___ Given data

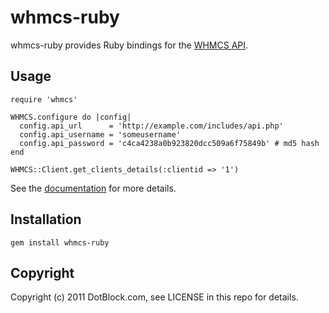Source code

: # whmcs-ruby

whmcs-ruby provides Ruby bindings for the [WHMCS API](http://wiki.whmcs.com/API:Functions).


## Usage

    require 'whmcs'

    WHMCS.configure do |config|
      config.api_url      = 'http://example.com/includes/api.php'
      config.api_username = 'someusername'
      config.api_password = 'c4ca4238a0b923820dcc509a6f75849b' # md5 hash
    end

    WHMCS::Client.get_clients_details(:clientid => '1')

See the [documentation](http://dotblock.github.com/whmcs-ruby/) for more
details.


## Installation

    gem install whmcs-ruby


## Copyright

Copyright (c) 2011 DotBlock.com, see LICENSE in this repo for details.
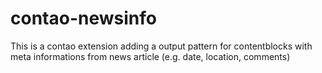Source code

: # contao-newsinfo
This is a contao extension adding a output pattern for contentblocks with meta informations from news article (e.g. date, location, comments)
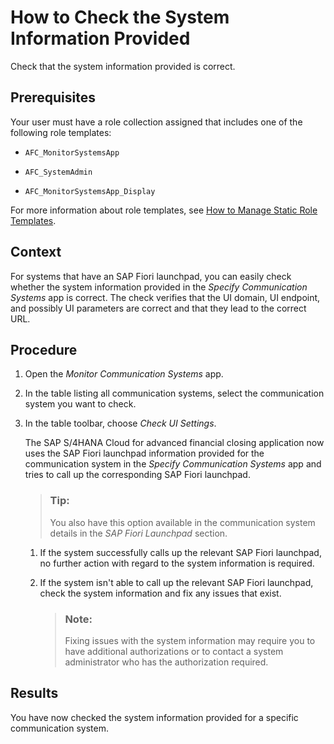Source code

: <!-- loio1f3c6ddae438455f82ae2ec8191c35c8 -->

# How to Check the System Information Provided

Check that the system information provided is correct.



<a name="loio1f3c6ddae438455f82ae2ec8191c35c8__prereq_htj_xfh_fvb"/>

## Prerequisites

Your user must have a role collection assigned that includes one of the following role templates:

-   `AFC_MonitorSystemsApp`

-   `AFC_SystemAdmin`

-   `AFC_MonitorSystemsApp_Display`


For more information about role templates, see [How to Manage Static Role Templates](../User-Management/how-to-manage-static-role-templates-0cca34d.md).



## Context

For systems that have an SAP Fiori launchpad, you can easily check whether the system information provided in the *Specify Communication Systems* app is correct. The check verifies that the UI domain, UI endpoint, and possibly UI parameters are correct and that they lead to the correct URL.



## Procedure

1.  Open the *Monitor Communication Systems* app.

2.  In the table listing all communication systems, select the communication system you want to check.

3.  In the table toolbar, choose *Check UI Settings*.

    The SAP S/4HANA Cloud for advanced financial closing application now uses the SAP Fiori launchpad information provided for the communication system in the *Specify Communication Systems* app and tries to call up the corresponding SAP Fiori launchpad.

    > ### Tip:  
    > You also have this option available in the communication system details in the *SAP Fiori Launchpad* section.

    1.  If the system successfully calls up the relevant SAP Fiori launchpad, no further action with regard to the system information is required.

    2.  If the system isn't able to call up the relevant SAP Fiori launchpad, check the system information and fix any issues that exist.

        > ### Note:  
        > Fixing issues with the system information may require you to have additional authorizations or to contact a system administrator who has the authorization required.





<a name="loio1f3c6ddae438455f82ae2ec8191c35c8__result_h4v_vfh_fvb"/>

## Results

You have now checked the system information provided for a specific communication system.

______
___ Given data

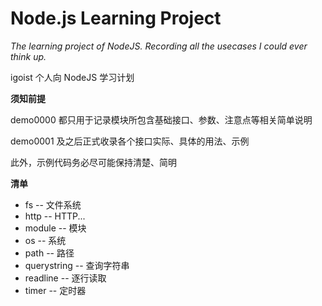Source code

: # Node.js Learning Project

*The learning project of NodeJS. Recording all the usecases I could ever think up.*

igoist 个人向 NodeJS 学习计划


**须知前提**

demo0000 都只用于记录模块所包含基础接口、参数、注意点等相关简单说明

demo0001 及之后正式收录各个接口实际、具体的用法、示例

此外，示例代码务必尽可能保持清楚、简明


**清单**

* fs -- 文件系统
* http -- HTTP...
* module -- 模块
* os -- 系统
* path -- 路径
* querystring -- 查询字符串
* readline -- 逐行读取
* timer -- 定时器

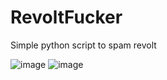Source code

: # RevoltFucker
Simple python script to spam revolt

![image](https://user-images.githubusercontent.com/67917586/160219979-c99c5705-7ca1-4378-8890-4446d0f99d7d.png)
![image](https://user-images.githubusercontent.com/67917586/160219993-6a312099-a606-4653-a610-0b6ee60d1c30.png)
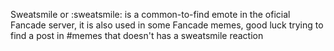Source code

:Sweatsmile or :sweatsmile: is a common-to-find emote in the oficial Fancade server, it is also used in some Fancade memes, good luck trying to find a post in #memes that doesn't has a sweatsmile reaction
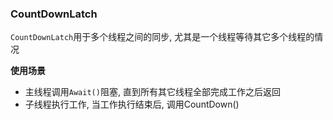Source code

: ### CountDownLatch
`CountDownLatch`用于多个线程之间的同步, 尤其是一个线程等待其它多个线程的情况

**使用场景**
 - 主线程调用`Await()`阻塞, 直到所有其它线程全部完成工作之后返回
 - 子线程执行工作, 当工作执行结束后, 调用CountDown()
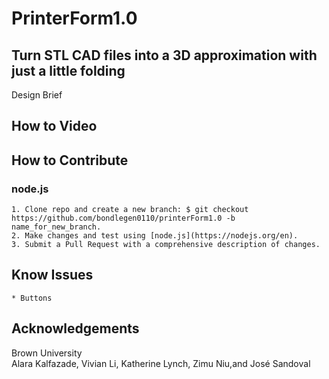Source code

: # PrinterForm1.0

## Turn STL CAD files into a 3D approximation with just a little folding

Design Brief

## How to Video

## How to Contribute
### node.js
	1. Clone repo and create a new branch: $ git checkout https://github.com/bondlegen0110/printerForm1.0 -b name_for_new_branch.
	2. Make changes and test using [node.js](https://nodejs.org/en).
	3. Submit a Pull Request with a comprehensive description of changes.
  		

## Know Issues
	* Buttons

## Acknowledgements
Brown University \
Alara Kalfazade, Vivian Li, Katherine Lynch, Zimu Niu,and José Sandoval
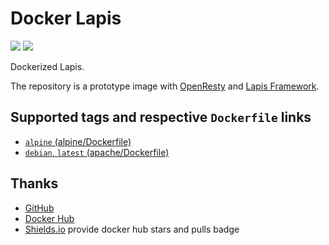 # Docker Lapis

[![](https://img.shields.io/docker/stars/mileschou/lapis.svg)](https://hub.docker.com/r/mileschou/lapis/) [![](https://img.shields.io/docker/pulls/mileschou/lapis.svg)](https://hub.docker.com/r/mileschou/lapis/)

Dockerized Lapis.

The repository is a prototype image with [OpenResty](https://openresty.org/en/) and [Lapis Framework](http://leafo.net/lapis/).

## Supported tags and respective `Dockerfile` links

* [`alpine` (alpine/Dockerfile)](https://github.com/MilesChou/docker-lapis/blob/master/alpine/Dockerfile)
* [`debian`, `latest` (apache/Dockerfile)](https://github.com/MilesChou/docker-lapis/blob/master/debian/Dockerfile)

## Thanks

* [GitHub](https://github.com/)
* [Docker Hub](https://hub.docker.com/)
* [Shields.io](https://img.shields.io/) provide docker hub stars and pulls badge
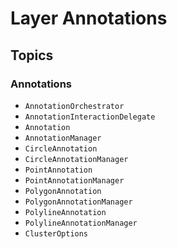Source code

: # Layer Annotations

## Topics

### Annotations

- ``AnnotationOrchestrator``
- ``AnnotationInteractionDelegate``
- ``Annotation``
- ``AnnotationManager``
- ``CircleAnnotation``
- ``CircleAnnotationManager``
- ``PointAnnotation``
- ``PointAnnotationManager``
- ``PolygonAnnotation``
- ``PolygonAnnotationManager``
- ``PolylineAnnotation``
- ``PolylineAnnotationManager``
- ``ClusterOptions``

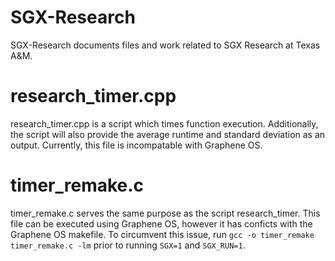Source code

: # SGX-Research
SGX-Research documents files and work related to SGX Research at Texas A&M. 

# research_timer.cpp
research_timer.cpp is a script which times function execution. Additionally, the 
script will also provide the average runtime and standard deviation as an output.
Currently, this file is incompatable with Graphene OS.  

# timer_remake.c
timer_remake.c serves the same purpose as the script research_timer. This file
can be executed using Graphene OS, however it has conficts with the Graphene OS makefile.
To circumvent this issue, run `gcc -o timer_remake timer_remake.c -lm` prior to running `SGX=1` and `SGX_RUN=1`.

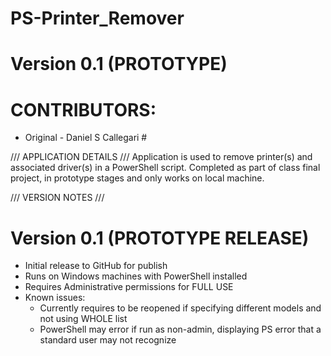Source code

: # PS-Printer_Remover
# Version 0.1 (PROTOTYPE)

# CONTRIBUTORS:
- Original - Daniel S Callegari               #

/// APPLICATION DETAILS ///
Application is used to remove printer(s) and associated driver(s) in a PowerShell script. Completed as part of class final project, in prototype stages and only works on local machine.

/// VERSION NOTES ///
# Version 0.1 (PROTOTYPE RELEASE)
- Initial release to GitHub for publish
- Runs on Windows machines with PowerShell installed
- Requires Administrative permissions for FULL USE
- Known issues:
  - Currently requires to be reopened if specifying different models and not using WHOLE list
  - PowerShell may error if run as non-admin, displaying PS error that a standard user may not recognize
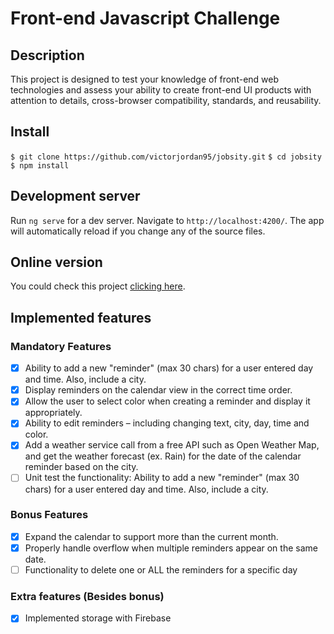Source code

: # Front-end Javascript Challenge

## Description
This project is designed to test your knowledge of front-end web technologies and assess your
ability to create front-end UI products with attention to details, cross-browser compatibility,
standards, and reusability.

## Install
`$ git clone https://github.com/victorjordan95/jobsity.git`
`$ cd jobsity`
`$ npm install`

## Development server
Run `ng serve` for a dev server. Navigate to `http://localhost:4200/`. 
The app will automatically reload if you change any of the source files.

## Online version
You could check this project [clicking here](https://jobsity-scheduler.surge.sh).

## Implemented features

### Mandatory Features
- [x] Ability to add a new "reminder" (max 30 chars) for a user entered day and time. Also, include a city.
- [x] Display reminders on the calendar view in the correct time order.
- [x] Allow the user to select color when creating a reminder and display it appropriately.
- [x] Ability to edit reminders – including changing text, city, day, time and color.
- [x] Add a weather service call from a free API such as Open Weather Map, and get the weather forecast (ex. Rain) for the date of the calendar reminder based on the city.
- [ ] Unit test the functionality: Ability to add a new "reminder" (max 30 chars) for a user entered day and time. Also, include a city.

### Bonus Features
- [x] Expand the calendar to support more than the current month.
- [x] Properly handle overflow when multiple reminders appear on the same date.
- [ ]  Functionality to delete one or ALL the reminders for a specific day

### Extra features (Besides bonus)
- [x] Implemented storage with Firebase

______
___ Given data

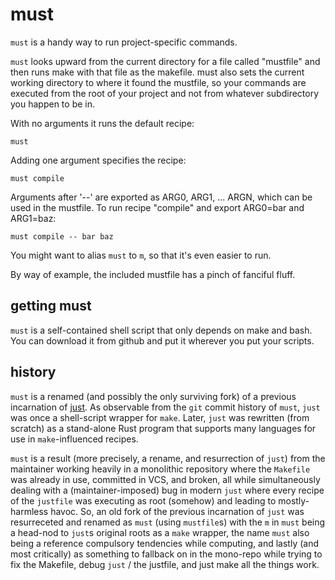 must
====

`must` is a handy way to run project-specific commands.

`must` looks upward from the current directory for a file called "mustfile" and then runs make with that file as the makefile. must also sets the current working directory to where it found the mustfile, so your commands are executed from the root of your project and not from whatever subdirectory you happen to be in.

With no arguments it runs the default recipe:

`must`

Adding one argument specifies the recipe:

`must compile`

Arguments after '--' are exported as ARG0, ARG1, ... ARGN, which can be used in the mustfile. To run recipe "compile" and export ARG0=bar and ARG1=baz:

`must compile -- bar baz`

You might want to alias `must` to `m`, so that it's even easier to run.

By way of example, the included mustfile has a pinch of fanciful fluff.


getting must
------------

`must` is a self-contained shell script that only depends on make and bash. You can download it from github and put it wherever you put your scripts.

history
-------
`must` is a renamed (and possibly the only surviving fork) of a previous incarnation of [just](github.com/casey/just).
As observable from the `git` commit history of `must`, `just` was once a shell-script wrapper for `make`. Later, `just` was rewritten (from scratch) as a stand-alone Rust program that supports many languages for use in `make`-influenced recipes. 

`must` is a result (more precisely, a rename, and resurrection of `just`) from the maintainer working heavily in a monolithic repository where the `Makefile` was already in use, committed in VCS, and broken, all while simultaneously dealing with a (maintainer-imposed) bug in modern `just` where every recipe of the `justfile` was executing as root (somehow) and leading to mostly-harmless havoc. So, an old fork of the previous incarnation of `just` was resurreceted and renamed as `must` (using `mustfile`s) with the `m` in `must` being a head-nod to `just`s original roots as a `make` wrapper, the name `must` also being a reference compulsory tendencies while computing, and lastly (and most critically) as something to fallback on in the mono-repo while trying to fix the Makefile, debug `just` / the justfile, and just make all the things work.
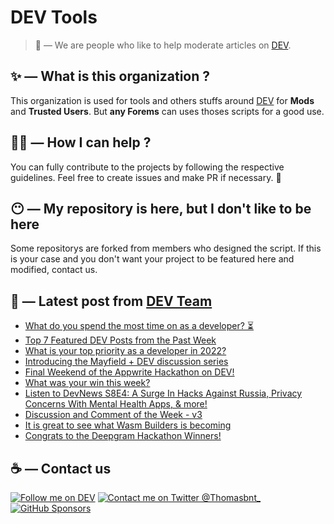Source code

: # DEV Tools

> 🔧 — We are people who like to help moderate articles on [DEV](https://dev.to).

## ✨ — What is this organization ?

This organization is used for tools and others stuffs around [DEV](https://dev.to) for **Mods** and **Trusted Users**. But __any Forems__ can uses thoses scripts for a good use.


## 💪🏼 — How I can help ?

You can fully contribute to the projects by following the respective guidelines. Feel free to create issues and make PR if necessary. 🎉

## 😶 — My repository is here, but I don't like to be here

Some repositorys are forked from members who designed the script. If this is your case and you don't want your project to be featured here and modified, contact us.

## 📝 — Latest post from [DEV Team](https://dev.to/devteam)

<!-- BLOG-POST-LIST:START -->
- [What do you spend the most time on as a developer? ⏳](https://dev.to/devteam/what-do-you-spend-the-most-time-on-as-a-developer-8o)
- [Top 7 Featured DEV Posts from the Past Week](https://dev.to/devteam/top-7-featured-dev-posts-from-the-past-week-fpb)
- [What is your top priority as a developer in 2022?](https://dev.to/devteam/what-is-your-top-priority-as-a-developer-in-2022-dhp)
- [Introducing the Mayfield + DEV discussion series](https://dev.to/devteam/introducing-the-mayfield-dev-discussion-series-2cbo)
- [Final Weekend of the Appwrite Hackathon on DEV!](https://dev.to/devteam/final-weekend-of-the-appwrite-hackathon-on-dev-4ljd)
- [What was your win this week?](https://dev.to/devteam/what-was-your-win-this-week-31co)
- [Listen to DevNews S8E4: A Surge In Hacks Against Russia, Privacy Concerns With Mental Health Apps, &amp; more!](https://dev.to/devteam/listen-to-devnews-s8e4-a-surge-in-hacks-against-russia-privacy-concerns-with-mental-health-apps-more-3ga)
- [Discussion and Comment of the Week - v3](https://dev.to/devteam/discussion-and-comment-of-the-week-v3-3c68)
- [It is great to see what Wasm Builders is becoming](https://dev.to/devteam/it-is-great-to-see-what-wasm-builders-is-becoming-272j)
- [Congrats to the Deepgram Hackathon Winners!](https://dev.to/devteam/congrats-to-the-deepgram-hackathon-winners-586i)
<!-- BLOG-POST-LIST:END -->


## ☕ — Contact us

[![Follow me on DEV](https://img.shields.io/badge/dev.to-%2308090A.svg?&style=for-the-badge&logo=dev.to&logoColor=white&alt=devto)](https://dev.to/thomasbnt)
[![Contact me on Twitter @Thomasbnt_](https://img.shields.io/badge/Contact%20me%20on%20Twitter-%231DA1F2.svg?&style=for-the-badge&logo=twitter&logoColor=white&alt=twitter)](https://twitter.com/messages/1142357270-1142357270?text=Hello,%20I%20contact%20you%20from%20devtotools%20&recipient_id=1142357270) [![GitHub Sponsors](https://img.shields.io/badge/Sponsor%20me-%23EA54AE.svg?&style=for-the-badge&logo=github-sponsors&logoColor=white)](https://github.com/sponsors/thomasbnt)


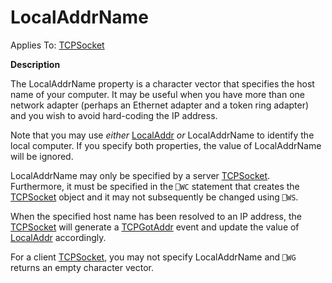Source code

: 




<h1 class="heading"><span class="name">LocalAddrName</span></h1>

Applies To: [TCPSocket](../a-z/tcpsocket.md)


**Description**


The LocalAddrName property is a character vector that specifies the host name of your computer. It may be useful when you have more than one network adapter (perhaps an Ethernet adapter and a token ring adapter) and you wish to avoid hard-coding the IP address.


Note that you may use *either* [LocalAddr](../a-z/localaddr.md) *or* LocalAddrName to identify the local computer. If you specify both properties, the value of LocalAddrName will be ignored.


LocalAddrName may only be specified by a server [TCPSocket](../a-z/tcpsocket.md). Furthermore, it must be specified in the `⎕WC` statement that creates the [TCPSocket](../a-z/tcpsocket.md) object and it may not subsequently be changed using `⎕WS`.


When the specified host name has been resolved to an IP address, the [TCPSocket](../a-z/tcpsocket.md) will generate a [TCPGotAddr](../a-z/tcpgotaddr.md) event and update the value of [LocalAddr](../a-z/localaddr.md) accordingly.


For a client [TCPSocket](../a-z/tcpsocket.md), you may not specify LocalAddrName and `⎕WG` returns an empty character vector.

______

Assigned task >> In the data above, start at the line holding "require 'whmcs'" and stop after the line holding "Communication Systems* app."; write out those lines exactly, without pictures.

Reply >>
    require 'whmcs'

    WHMCS.configure do |config|
      config.api_url      = 'http://example.com/includes/api.php'
      config.api_username = 'someusername'
      config.api_password = 'c4ca4238a0b923820dcc509a6f75849b' # md5 hash
    end

    WHMCS::Client.get_clients_details(:clientid => '1')

See the [documentation](http://dotblock.github.com/whmcs-ruby/) for more
details.


## Installation

    gem install whmcs-ruby


## Copyright

Copyright (c) 2011 DotBlock.com, see LICENSE in this repo for details.
Source code

: # contao-newsinfo
This is a contao extension adding a output pattern for contentblocks with meta informations from news article (e.g. date, location, comments)
Source code

: <!-- loio1f3c6ddae438455f82ae2ec8191c35c8 -->

# How to Check the System Information Provided

Check that the system information provided is correct.



<a name="loio1f3c6ddae438455f82ae2ec8191c35c8__prereq_htj_xfh_fvb"/>

## Prerequisites

Your user must have a role collection assigned that includes one of the following role templates:

-   `AFC_MonitorSystemsApp`

-   `AFC_SystemAdmin`

-   `AFC_MonitorSystemsApp_Display`


For more information about role templates, see [How to Manage Static Role Templates](../User-Management/how-to-manage-static-role-templates-0cca34d.md).



## Context

For systems that have an SAP Fiori launchpad, you can easily check whether the system information provided in the *Specify Communication Systems* app is correct. The check verifies that the UI domain, UI endpoint, and possibly UI parameters are correct and that they lead to the correct URL.



## Procedure

1.  Open the *Monitor Communication Systems* app.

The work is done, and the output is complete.